Dataset entries
######

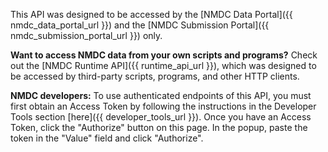 <!-- 
    Note: The `description` kwarg of the `FastAPI` constructor supports CommonMark syntax,
          according to the constructor's docstring.
-->

This API was designed to be accessed by
the [NMDC Data Portal]({{ nmdc_data_portal_url }}) and
the [NMDC Submission Portal]({{ nmdc_submission_portal_url }}) only.

**Want to access NMDC data from your own scripts and programs?**
Check out the [NMDC Runtime API]({{ runtime_api_url }}), which was
designed to be accessed by third-party scripts, programs, and other HTTP clients.

**NMDC developers:** To use authenticated endpoints of this API,
you must first obtain an Access Token by following the instructions in the
Developer Tools section [here]({{ developer_tools_url }}).
Once you have an Access Token, click the "Authorize" button on this page.
In the popup, paste the token in the "Value" field and click "Authorize".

######

→ **Problem to solve**: Look above for the line containing "scripts and programs?**"; copy from it through the last line, exactly, and nothing more.

→ **Solution**:
**Want to access NMDC data from your own scripts and programs?**
Check out the [NMDC Runtime API]({{ runtime_api_url }}), which was
designed to be accessed by third-party scripts, programs, and other HTTP clients.

**NMDC developers:** To use authenticated endpoints of this API,
you must first obtain an Access Token by following the instructions in the
Developer Tools section [here]({{ developer_tools_url }}).
Once you have an Access Token, click the "Authorize" button on this page.
In the popup, paste the token in the "Value" field and click "Authorize".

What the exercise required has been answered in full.